Boicea, Alexandru ; Magdalina, Catalin ; Ionescu, Diana-Cristina 等
Abstract: Many recent research projects and reports on distributed
database systems (DDBS) deal with performance. Organizational aspects,
such as the distribution of control, or the management of data in an
enterprise, rarely influence the design of these DDBS. Furthermore,
architectural proposals for the use of the special properties of
workstations, which are largely independent but connected by a local
area network are lacking. In this thesis, a simple and flexible system
architecture is proposed. This proposal is tailored to the workstation
environment and it includes both organizational and technical aspects of
data distribution, replication and integrity.
Key words: distributed databases, architecure, workstation,
performance
1. INTRODUCTION
The goal of this thesis is the development of a simple, but
powerful architecture for database services in a LAN environment with
workstations. The architecture emphasizes organizational aspects in
addition to the technical discussion (Darabant, 2009).
An attractive working environment for workstations includes
different services offered via LAN. Besides laser printers, mass storage
media and electronic mail, collections of structured data, i.e.
databases, should also be available to the user community. For such a
database service to be practically employed, it must be attractive to
users. This entails providing access to additional information from
others without much impeding operations on own data which are made
accessible to others.
2. SERVER ARCHITECTURE
Three main components can be distinguished in figure 1: SERDS is
the DBMS server, SNC implements database specific protocols on top of
the general LAN software on Lilith, called CIPON, and SAM is the main
program coordinating all the activities on the server. A short summary
will be given as follows.
[FIGURE 1 OMITTED]
SERDS (server relational data system) is a multi user DBMS which
was developed starting from RDS. Similarly to RDS, SERDS offers an
interface which allows navigational operations on single tuples of a
relation. The fact that SERDS is used as a backend system only somewhat
simplified its architecture and interface. The main change regarding RDS
was the removal of the implicit dependency from the single user
situation, in order to allow SAM to control several concurrent
transactions. This included delegating the maintenance of current
positions in relations to the clients and implementing an
operation-oriented log instead of page-level logging.

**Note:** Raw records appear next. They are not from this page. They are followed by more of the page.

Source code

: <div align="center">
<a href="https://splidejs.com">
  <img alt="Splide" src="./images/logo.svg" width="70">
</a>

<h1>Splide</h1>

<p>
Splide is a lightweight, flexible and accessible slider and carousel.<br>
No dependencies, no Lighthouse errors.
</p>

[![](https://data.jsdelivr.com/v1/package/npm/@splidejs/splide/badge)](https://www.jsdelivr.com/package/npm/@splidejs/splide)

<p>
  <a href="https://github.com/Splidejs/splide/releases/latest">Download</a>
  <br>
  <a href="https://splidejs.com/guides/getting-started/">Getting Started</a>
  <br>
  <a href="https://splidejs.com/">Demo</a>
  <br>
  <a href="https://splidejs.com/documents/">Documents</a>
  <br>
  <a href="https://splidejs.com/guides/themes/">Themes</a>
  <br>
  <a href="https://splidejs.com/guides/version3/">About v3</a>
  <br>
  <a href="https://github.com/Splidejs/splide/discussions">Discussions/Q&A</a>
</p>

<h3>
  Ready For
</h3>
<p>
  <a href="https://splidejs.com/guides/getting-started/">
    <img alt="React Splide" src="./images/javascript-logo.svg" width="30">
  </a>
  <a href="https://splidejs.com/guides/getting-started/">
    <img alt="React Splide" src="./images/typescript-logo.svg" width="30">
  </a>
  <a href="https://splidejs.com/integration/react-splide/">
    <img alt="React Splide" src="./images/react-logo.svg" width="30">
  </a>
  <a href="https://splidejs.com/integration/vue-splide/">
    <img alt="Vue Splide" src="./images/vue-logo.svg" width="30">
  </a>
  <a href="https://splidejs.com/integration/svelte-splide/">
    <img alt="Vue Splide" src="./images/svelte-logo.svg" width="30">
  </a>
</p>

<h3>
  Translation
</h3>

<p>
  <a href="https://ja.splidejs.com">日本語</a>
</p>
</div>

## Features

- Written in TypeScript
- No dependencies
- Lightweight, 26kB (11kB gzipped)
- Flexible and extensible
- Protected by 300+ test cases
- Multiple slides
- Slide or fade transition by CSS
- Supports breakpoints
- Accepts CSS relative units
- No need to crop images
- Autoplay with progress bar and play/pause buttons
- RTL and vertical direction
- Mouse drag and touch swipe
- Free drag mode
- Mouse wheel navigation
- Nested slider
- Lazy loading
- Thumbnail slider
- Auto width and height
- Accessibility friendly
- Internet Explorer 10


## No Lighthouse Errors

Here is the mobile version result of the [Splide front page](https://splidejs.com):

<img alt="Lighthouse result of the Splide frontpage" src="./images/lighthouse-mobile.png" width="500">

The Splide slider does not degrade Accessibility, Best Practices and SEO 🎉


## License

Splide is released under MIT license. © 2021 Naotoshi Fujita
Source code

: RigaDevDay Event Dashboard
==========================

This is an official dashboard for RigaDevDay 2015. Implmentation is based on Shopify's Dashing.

SNC (server network controller) implements a protocol which allows
the server to receive requests and transmit answers. SNC is based on
CIPON which offers a connection-oriented protocol to send and receive
fixed length messages.
SAM (server action manager) is the main program on the server. As
such, its main task consists of scheduling the requests received from
SNC for execution by SERDS and of passing back the corresponding
answers. Three special tasks are included in SAM but implemented in
separate modules:
* authorization enforcement uses the design of user authorizations as recorded in the meta database to check whether incoming requests are
legal;
* refresh control handles requests to refresh duplicates residing
on the server and delivers status information to clients, allowing them
to decide on the necessity and urgency of a refresh;
* concurrency control.
3. CLIENT ARCHITECTURE
[FIGURE 2 OMITTED]
The server interface component was split into two parts: CNC (client network controller) implements the protocols needed for the
exchange of requests and answers, but does not care about the content of
the messages transmitted and received. It is the counterpart of SNC on
the server side. ASK (Aranea server konnection) translates
database-oriented procedure calls to messages that can be transmitted by
CNC and unwraps the responses. It thus constitutes the counterpart of
SAM on the server side. The interface offered by ASK must be
functionally identical to the one of the client DBMS. To this end, ASK
has to fulfill some functions which were delegated from the server, such
as maintaining current positions in relations.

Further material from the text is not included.